Завещаю вам, братья... (Давыдов) - страница 178

Не могу трогать струну совершенно интимную, хотя давно она умолкла, давно отдрожала. Но только вот что: не следовало Александру Дмитриевичу язвить меня упоминанием об Анне Павловне. Не следовало заставлять краснеть при этом имени, я тут совсем запуталась, а кому это приятно, кого не унизит…

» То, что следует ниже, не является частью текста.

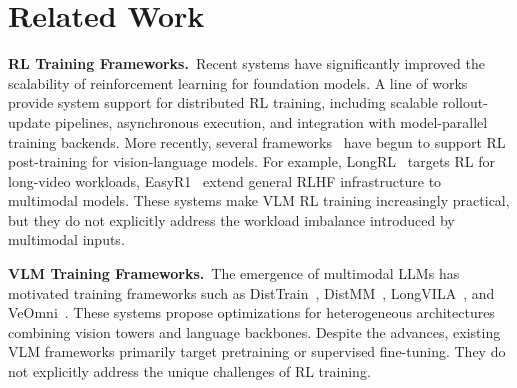 \section{Related Work}
\label{sec:related_work}

\noindent\textbf{RL Training Frameworks.}~Recent systems have significantly improved the scalability of reinforcement learning for foundation models. A line of works~\cite{verl,siiRL,areal,streamRL,miroRL,roll} provide system support for distributed RL training, including scalable rollout-update pipelines, asynchronous execution, and integration with model-parallel training backends. More recently, several frameworks~\cite{longrl,verl,slime,easyr1} have begun to support RL post-training for vision-language models. For example, LongRL~\cite{longrl} targets RL for long-video workloads, EasyR1~\cite{easyr1} extend general RLHF infrastructure to multimodal models. These systems make VLM RL training increasingly practical, but they do not explicitly address the workload imbalance introduced by multimodal inputs. %


\noindent\textbf{VLM Training Frameworks.}~The emergence of multimodal LLMs has motivated training frameworks such as DistTrain~\citep{DistTrain}, DistMM~\citep{DistMM}, LongVILA~\citep{LongVILA}, and VeOmni~\citep{veomni}. These systems propose optimizations for heterogeneous architectures combining vision towers and language backbones. Despite the advances, existing VLM frameworks primarily target pretraining or supervised fine-tuning. They do not explicitly address the unique challenges of RL training.

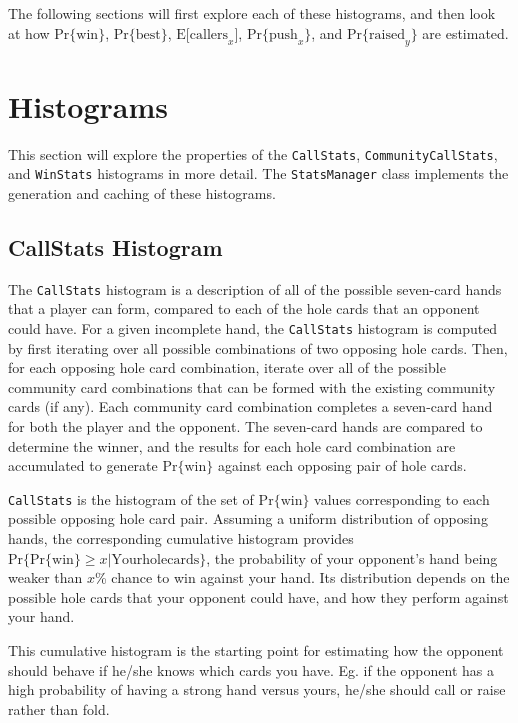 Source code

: The following sections will first explore each of these histograms, and then look at how $\mathrm{Pr\{win\}}$, $\mathrm{Pr\{best\}}$, $\mathrm{E[callers}_x]$, $\mathrm{Pr\{push}_x\}$, and $\mathrm{Pr\{raised}_y\}$ are estimated.

\section{Histograms}

This section will explore the properties of the \texttt{CallStats}, \texttt{CommunityCallStats}, and \texttt{WinStats} histograms in more detail.
The \texttt{StatsManager} class implements the generation and caching of these histograms.

\subsection{CallStats Histogram}
\label{sec:CallStats}

The \texttt{CallStats} histogram is a description of all of the possible seven-card hands that a player can form, compared to each of the hole cards that an opponent could have.
For a given incomplete hand, the \texttt{CallStats} histogram is computed by first iterating over all possible combinations of two opposing hole cards.
Then, for each opposing hole card combination, iterate over all of the possible community card combinations that can be formed with the existing community cards (if any).
Each community card combination completes a seven-card hand for both the player and the opponent.
The seven-card hands are compared to determine the winner, and the results for each hole card combination are accumulated to generate $\mathrm{Pr\{win\}}$ against each opposing pair of hole cards.

\texttt{CallStats} is the histogram of the set of $\mathrm{Pr\{win\}}$ values corresponding to each possible opposing hole card pair.
Assuming a uniform distribution of opposing hands, the corresponding cumulative histogram provides $\mathrm{Pr}\{\mathrm{Pr\{win\}} \ge x|\mathrm{Your hole cards}\}$, the probability of your opponent's hand being weaker than $x$\% chance to win against your hand.
Its distribution depends on the possible hole cards that your opponent could have, and how they perform against your hand.

This cumulative histogram is the starting point for estimating how the opponent should behave if he/she knows which cards you have.
Eg. if the opponent has a high probability of having a strong hand versus yours, he/she should call or raise rather than fold.


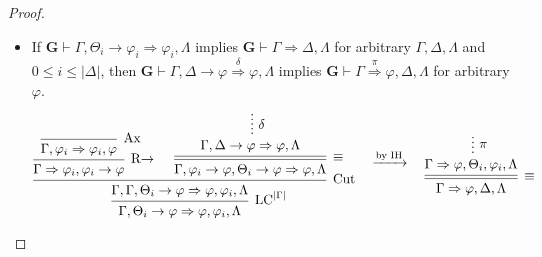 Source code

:\documentclass[12pt]{article}
\newcommand\A{\varphi}
\newcommand\GG\Gamma
\newcommand\D\Delta
\newcommand\T\Theta
\newcommand\LL\Lambda
\newcommand\TO\Rightarrow
\newcommand\PC[1]{\mathbf{#1}}
\newcommand\LC{\textrm{LC}}
\newcommand\RI{\textrm{R$\to$}}
\begin{document}
\begin{enumerate}
\begin{enumerate}
\begin{proof}
\begin{itemize}
                \item If $\PC{G}\vdash\GG,\T_i\to\A_i\TO\A_i,\LL$ implies $\PC{G}\vdash\GG\TO\D,\LL$ for arbitrary $\GG,\D,\LL$ and $0\le i\le|\D|$, then $\PC{G}\vdash\GG,\D\to\A\overset{\delta}{\TO}\A,\LL$ implies $\PC{G}\vdash\GG\overset{\pi}{\TO}\A,\D,\LL$ for arbitrary $\A$.
                \[
                \begin{prooftree}
                \infer0[Ax]{\GG,\A_i\TO\A_i,\A}
                \infer1[$\RI$]{\GG\TO\A_i,\A_i\to\A}
                \hypo{}
                \ellipsis{$\delta$}{\GG,\D\to\A\TO\A,\LL}
                \infer[double]1[$\equiv$]{\GG,\A_i\to\A,\T_i\to\A\TO\A,\LL}
                \infer2[Cut]{\GG,\GG,\T_i\to\A\TO\A,\A_i,\LL}
                \infer1[$\LC^{|\GG|}$]{\GG,\T_i\to\A\TO\A,\A_i,\LL}
                \end{prooftree}
                \quad \xrightarrow{\text{by IH}} \quad
                \begin{prooftree}
                \hypo{}
                \ellipsis{$\pi$}{\GG\TO\A,\T_i,\A_i,\LL}
                \infer[double]1[$\equiv$]{\GG\TO\A,\D,\LL}
                \end{prooftree}
                \]
            \end{itemize}
        \end{proof}
        

\end{enumerate}
\end{enumerate}
\end{document}
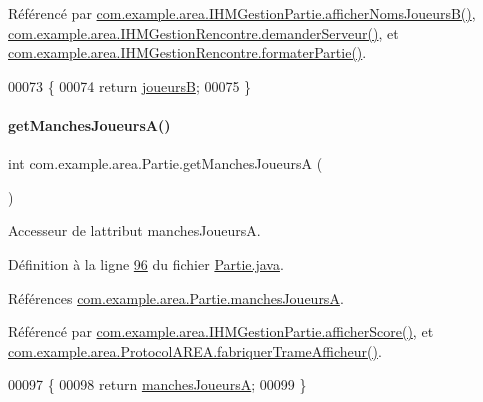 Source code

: Référencé par \hyperlink{_i_h_m_gestion_partie_8java_source_l00418}{com.\+example.\+area.\+I\+H\+M\+Gestion\+Partie.\+afficher\+Noms\+Joueurs\+B()}, \hyperlink{_i_h_m_gestion_rencontre_8java_source_l00222}{com.\+example.\+area.\+I\+H\+M\+Gestion\+Rencontre.\+demander\+Serveur()}, et \hyperlink{_i_h_m_gestion_rencontre_8java_source_l00343}{com.\+example.\+area.\+I\+H\+M\+Gestion\+Rencontre.\+formater\+Partie()}.


\begin{DoxyCode}
00073     \{
00074         \textcolor{keywordflow}{return} \hyperlink{classcom_1_1example_1_1area_1_1_partie_a208910b83df461c3a2503f3b28650ce8}{joueursB};
00075     \}
\end{DoxyCode}
\mbox{\label{classcom_1_1example_1_1area_1_1_partie_a7c863edbbdd07ddc7f71616949823201}} 
\paragraph{\texorpdfstring{get\+Manches\+Joueurs\+A()}{getManchesJoueursA()}}
{\footnotesize\ttfamily int com.\+example.\+area.\+Partie.\+get\+Manches\+JoueursA (\begin{DoxyParamCaption}{ }\end{DoxyParamCaption})}



Accesseur de l\textquotesingle{}attribut manches\+JoueursA. 



Définition à la ligne \hyperlink{_partie_8java_source_l00096}{96} du fichier \hyperlink{_partie_8java_source}{Partie.\+java}.



Références \hyperlink{_partie_8java_source_l00041}{com.\+example.\+area.\+Partie.\+manches\+JoueursA}.



Référencé par \hyperlink{_i_h_m_gestion_partie_8java_source_l00435}{com.\+example.\+area.\+I\+H\+M\+Gestion\+Partie.\+afficher\+Score()}, et \hyperlink{_protocol_a_r_e_a_8java_source_l00048}{com.\+example.\+area.\+Protocol\+A\+R\+E\+A.\+fabriquer\+Trame\+Afficheur()}.


\begin{DoxyCode}
00097     \{
00098         \textcolor{keywordflow}{return} \hyperlink{classcom_1_1example_1_1area_1_1_partie_a4563ef3464c670e68405bb7256abb770}{manchesJoueursA};
00099     \}
\end{DoxyCode}
\mbox{\label{classcom_1_1example_1_1area_1_1_partie_a706fa101c4fcad9f2ea6473b5778b55e}}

(А потом, когда Михайлов ушел, я с непоследовательностью человека, не желающего утрачивать надежду, подумала, что Александр Дмитриевич достаточно деликатен и проницателен, чтобы… Словом, подумала, что он не стал бы упоминать об Анне Павловне, если бы их связывали какие-то экстраординарные отношения, а коли таковые и возникли, то разве лишь у нее, но не у него.)

Покраснев, я ответила что-то не совсем вразумительное: дескать, Анна Корба – это Анна Корба, а Анна Ардашева – это Анна Ардашева.

– Не понимаю, – пожал плечами Михайлов, – отказываюсь понимать. И это в такое время, когда наших близких друзей…

Конечно, он имел в виду судебный процесс над Ольгой Натансон, над доктором Веймаром, о котором часто и с болью вспоминала, над Малиновской, Ковалик… В те майские дни их судил военно-окружной суд.

– Надеюсь, мне еще не отказывают в сочувствии к подсудимым?

– У тебя… У тебя невозможный тон, Анна.

– Но Лига-то здесь ни при чем, Александр Дмитрич.

– В чем «ни при чем»?

– В арестах Оли, Веймара и других.

– Пусть… Впрочем, не определю, где кончается полиция и где начинается эта Лига. Но – пусть. Однако как можно спать спокойно, коли в том письме об агентах в нашей среде? – Он опять пожал плечами. – Не понимаю.

Если б он знал, как «спокойно» я сплю у Платона, в этой казенной квартире. Если б он знал, как меня тянет словно бы по карнизу скользнуть, точно бы свеситься над обрывом. Ничего он не знал…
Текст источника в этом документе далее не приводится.